Sony Alpha 700: online i test ISO
I test della Sony A700 continuano. Sotto osservazione il sensore CMOS da 12 megapixel e la sua capacità di gestire il rumore da 100 a 6.600 ISO. Una serie di scatti still life in studio ci permettono di avere un’idea precisa delle prestazioni della nuova Alpha
di Cristiano Papignano
Dopo aver valutato la A700 da un punto di vista “fisico” e aver analizzato il comportamento dell’autofocus nella prima prova sul campo (la partita di coppa italia Femminile tra Milano e Forlì), siamo passati ora al primo set in studio. Si tratta dei test che misurano la capacità di gestire il rumore alle alte sensibilità ISO del nuovo sensore CMOS che equipaggia la Alpha 700.
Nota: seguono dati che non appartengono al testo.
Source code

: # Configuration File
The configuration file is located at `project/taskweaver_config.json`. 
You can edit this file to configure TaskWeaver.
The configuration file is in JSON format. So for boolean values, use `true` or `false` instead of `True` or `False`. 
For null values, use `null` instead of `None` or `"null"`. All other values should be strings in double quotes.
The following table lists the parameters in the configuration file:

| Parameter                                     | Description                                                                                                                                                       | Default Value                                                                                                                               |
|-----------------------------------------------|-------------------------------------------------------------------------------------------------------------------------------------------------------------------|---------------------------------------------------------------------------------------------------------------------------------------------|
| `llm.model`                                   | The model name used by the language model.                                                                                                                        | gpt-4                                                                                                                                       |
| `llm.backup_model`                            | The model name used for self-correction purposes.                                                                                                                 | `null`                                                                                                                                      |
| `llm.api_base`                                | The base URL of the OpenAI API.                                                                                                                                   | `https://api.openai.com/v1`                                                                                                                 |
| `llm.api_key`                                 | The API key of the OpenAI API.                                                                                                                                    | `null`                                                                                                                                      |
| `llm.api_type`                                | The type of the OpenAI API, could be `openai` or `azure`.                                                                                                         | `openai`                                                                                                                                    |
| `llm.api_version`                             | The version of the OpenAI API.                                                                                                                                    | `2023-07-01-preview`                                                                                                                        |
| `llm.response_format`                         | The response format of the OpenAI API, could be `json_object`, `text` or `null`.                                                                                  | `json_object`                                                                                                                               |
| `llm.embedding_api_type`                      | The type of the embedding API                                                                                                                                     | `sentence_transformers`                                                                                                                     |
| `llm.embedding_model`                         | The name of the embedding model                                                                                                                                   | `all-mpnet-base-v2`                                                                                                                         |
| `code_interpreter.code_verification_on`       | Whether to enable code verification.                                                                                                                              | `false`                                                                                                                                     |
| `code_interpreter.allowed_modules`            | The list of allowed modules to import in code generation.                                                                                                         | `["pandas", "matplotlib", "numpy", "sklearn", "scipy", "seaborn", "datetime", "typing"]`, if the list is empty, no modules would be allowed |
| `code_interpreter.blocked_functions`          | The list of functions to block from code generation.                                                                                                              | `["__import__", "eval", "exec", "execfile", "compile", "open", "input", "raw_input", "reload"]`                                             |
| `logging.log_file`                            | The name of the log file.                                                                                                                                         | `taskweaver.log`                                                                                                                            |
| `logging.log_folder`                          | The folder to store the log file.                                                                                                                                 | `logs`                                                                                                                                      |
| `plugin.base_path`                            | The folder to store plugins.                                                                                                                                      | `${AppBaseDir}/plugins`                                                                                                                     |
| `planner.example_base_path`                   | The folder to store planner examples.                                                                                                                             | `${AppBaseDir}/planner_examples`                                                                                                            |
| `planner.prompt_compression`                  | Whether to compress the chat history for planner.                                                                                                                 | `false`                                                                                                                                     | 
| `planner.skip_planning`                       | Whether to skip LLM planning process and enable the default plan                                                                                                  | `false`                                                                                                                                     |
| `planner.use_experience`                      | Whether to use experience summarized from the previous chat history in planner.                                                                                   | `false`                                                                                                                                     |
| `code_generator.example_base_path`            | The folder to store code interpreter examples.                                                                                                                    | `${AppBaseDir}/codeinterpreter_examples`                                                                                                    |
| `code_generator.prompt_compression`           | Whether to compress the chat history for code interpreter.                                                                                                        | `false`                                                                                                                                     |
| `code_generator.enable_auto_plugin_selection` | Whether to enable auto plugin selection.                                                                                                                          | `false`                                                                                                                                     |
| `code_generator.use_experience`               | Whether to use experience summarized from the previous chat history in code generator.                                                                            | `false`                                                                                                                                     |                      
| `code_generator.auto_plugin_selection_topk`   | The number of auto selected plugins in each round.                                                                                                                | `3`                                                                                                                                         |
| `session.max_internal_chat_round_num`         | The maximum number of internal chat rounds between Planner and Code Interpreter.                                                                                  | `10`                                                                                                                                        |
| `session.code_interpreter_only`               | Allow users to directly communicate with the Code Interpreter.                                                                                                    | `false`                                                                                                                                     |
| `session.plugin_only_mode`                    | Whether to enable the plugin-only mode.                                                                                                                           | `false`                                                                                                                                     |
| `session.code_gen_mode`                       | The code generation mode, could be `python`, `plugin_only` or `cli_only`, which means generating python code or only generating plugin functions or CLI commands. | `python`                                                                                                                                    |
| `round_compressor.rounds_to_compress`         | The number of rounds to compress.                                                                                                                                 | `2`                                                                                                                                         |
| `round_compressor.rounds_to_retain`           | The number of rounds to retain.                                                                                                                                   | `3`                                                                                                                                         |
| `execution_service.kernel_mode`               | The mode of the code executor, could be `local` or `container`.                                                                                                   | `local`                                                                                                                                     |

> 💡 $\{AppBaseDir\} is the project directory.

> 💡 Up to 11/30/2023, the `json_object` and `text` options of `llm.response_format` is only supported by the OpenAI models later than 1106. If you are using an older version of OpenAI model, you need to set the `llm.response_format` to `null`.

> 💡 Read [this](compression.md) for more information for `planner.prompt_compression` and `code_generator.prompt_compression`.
Abbiamo deciso di cominciare da questo tipo di valutazione, non solo perché si tratta di un fattore cruciale per una reflex che strizza l’occhio ai professionisti, ma anche perché la Alpha 700 supporta la selezione di valori compresi tra 100 e addirittura 6.400 ISO equivalenti. Un valore molto elevato e pari al doppio di quanto offrono i principali modelli concorrenti della nuova Sony.
I test in studio
Per darvi la possibilità di valutare con i vostri occhi le prestazioni al variare della sensibilità ISO abbiamo allestito un piccolo set still life in studio. Obiettivo, fotografare la cover del DVD del film Cars della Disney, un soggetto scelto appositamente, non per i suoi colori sgargianti, ma perché, come tutte le immagini stampate in quadricromia, con una ripresa abbastanza ravvicinata è possibile fotografarne chiaramente il retino di stampa. E’ proprio sulla definizione del retino che abbiamo verificato i livelli di rumore al variare della sensibilità ISO.
Analisi e commento
Osservando attentamente le immagini JPG originali con fattore di ingrandimento del 100% appare evidente che il rumore inizia a essere presente già a 400 ISO ma si mantiene su livelli bassi fino a 800. A 1600 ISO il rumore aumenta decisamente e il retino di stampa inizia a essere davvero meno definito. A 3.200 il retino non è ancora scomparso ma il livello di rumore inizia a essere molto visibile. A 6.400 ISO, infine, il retino scompare del tutto e la qualità dell’immagine ne risente visibilmente. Passando all’esame dei file RAW, i livelli di rumore crescono a tutti i valori di sensibilità , ricalcando la stessa curva delle immagini JPG, ma su valori più alti. Ciò conferma il buon lavoro svolto dal filtro messo a punto da Sony per i file JPG dell’Alpha 700, che è capace di ridurre considerevolmente i disturbi dell’immagine.